• Record excerpts

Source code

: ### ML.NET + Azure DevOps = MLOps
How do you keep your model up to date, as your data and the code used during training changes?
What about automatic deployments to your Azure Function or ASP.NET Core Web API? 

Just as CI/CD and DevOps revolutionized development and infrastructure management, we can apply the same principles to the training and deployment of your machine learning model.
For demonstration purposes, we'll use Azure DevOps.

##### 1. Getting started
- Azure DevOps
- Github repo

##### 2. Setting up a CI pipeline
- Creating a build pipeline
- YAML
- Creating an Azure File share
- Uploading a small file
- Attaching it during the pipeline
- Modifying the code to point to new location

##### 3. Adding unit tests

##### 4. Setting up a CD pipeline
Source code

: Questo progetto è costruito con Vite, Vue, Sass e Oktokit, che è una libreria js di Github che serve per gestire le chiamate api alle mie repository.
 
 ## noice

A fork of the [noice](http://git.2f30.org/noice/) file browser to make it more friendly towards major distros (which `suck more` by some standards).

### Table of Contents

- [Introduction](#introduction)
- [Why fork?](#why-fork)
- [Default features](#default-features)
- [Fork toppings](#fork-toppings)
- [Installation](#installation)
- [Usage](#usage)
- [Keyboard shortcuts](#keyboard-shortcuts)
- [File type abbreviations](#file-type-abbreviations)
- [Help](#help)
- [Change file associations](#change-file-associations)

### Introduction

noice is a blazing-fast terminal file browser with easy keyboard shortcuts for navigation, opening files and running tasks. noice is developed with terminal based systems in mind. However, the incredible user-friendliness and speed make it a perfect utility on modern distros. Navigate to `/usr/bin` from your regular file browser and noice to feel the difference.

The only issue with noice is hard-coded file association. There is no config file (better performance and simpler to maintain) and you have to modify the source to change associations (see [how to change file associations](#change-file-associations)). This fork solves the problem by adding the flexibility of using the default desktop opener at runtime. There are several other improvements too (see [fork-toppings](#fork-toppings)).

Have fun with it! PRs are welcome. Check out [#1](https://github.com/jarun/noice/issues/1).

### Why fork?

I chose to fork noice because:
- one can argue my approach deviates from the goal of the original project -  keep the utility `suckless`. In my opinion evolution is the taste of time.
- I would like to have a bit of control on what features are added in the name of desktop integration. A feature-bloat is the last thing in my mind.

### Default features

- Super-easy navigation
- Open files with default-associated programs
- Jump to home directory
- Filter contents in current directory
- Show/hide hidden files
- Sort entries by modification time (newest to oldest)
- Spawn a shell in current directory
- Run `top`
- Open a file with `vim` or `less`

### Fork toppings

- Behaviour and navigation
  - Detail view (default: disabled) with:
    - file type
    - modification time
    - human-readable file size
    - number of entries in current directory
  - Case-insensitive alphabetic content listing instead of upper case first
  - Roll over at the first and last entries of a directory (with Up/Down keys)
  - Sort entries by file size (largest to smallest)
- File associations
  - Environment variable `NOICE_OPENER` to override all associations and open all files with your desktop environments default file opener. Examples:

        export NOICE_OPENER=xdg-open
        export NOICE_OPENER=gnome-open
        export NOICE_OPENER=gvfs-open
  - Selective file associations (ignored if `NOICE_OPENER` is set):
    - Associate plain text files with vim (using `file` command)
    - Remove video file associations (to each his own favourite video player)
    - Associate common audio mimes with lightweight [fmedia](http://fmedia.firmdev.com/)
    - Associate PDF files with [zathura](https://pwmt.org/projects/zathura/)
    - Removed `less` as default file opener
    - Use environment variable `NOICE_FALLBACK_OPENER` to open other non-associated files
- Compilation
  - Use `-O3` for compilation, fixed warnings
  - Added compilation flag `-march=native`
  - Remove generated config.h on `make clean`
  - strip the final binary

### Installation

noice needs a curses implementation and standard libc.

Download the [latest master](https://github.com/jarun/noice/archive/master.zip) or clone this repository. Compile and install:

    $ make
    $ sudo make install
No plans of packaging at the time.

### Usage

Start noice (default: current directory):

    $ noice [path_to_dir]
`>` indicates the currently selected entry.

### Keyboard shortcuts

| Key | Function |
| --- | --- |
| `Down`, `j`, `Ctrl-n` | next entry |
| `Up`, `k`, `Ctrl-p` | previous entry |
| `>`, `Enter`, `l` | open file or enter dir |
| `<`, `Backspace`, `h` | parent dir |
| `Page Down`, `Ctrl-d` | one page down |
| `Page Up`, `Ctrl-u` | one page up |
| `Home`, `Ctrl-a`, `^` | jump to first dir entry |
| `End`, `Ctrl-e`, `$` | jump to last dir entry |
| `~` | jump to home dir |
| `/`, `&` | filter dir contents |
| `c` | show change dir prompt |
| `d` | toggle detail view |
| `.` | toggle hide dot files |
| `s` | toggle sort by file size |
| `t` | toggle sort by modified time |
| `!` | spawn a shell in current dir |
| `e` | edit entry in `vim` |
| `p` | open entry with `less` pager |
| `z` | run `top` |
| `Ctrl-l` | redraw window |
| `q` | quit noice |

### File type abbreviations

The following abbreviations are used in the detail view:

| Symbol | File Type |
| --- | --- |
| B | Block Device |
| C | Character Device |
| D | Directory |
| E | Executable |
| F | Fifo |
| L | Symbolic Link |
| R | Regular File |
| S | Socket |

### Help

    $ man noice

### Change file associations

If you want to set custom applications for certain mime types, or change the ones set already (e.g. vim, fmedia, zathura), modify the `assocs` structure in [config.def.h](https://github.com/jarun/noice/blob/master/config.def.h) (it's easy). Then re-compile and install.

• Problem details
Reproduce only the lines above, starting at the line with "- one can argue" and ending at the line with "- File associations", exactly as written.

• Solution to the exercise
- one can argue my approach deviates from the goal of the original project -  keep the utility `suckless`. In my opinion evolution is the taste of time.
- I would like to have a bit of control on what features are added in the name of desktop integration. A feature-bloat is the last thing in my mind.

### Default features

- Super-easy navigation
- Open files with default-associated programs
- Jump to home directory
- Filter contents in current directory
- Show/hide hidden files
- Sort entries by modification time (newest to oldest)
- Spawn a shell in current directory
- Run `top`
- Open a file with `vim` or `less`

### Fork toppings

- Behaviour and navigation
  - Detail view (default: disabled) with:
    - file type
    - modification time
    - human-readable file size
    - number of entries in current directory
  - Case-insensitive alphabetic content listing instead of upper case first
  - Roll over at the first and last entries of a directory (with Up/Down keys)
  - Sort entries by file size (largest to smallest)
- File associations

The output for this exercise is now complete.